> Supplied material:
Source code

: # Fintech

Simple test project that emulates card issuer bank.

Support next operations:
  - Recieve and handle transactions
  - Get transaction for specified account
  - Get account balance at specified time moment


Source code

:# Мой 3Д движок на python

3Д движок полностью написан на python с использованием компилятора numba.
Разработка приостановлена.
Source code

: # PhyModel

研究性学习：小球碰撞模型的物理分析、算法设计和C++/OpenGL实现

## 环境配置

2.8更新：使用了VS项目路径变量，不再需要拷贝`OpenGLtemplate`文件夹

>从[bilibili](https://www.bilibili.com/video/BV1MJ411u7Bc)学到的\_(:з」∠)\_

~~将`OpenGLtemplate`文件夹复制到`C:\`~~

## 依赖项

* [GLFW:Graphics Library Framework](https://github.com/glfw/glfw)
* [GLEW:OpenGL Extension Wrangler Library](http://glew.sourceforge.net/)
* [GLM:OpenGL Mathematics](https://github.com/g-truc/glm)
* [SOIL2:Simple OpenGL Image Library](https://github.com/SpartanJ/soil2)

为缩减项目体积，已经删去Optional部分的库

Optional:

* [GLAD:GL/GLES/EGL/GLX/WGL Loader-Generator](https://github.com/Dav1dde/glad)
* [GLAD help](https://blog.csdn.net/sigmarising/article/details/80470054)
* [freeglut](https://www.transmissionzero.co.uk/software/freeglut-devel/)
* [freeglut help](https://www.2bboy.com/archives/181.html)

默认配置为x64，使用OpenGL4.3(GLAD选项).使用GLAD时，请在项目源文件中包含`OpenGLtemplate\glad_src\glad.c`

...

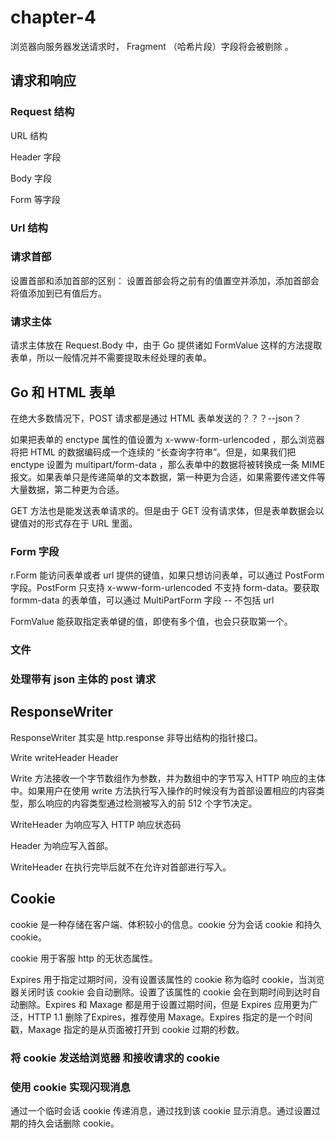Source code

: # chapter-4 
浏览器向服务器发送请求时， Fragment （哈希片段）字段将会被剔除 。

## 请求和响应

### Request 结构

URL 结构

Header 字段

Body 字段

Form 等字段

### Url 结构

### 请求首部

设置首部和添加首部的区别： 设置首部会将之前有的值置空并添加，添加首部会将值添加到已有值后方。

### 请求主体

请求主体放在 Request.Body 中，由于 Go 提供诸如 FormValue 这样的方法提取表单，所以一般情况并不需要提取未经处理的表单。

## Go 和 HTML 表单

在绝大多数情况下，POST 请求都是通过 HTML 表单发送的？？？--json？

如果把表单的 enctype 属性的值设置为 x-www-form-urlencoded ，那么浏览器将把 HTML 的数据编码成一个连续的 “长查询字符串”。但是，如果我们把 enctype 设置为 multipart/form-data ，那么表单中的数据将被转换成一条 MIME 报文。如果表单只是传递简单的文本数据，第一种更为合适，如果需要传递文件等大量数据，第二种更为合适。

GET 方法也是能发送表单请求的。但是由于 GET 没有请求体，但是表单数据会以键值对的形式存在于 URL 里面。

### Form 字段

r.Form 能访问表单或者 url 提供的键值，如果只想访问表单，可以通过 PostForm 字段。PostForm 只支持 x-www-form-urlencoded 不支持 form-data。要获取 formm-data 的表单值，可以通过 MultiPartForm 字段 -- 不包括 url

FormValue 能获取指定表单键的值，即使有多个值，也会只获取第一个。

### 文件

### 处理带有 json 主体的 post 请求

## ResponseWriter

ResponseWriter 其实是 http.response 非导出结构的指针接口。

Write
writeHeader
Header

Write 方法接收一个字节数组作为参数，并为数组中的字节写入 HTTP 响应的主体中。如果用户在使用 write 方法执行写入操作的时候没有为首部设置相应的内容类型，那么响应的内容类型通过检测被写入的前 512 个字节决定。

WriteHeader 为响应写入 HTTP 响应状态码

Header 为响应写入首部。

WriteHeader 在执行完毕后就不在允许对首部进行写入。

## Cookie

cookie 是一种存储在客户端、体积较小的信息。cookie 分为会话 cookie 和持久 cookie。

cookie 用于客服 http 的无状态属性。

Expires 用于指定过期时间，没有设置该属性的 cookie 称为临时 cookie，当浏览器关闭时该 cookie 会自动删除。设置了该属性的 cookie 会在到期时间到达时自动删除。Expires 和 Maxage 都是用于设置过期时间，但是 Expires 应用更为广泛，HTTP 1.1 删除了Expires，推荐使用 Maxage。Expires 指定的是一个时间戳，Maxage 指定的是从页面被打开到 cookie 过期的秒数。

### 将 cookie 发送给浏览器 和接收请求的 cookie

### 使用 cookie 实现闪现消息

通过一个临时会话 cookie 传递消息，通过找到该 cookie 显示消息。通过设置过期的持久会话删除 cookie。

> Task brief: Go through the entries and copy every line with "specified".

> Solution to the problem:
  - Get transaction for specified account
  - Get account balance at specified time moment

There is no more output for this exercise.